[Data section Boundary: Start]

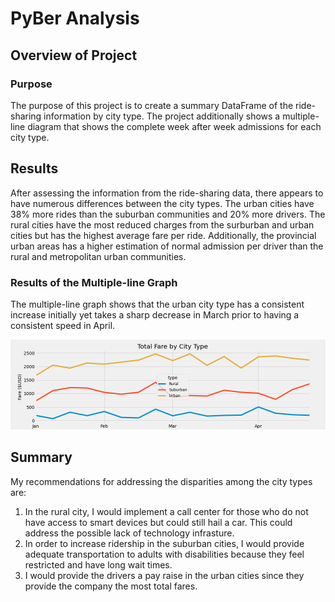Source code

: # PyBer Analysis

## Overview of Project

### Purpose
The purpose of this project is to create a summary DataFrame of the ride-sharing information by city type.
The project additionally shows a multiple-line diagram that shows the complete week after week admissions for each city type.

## Results 
After assessing the information from the ride-sharing data, there appears to have numerous differences between the city types.
The urban cities have 38% more rides than the suburban communities and 20% more drivers.
The rural cities have the most reduced charges from the surburban and urban cities but has the highest average fare per ride.
Additionally, the provincial urban areas has a higher estimation of normal admission per driver than the rural and metropolitan urban communities.




### Results of the Multiple-line Graph
The multiple-line graph shows that the urban city type has a consistent increase initially yet takes a sharp decrease in March prior to having a consistent speed in April.

![PyBer_fare_summary](Analysis/PyBer_fare_summary.png)

## Summary
My recommendations for addressing the disparities among the city types are:
1) In the rural city, I would implement a call center for those who do not have access to smart devices but could still hail a car. This could address the possible lack of technology infrasture.
2) In order to increase ridership in the suburban cities, I would provide adequate transportation to adults with disabilities because they feel restricted and have long wait times.
3) I would provide the drivers a pay raise in the urban cities since they provide the company the most total fares.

[Data section Boundary: End]

**Exercise goal**
Your answer should hold only the lines from the one with "## Overview of Project" through the end of the listing above, both ends included, written out exactly.

**Problem solution**
## Overview of Project

### Purpose
The purpose of this project is to create a summary DataFrame of the ride-sharing information by city type.
The project additionally shows a multiple-line diagram that shows the complete week after week admissions for each city type.

## Results 
After assessing the information from the ride-sharing data, there appears to have numerous differences between the city types.
The urban cities have 38% more rides than the suburban communities and 20% more drivers.
The rural cities have the most reduced charges from the surburban and urban cities but has the highest average fare per ride.
Additionally, the provincial urban areas has a higher estimation of normal admission per driver than the rural and metropolitan urban communities.




### Results of the Multiple-line Graph
The multiple-line graph shows that the urban city type has a consistent increase initially yet takes a sharp decrease in March prior to having a consistent speed in April.

![PyBer_fare_summary](Analysis/PyBer_fare_summary.png)

## Summary
My recommendations for addressing the disparities among the city types are:
1) In the rural city, I would implement a call center for those who do not have access to smart devices but could still hail a car. This could address the possible lack of technology infrasture.
2) In order to increase ridership in the suburban cities, I would provide adequate transportation to adults with disabilities because they feel restricted and have long wait times.
3) I would provide the drivers a pay raise in the urban cities since they provide the company the most total fares.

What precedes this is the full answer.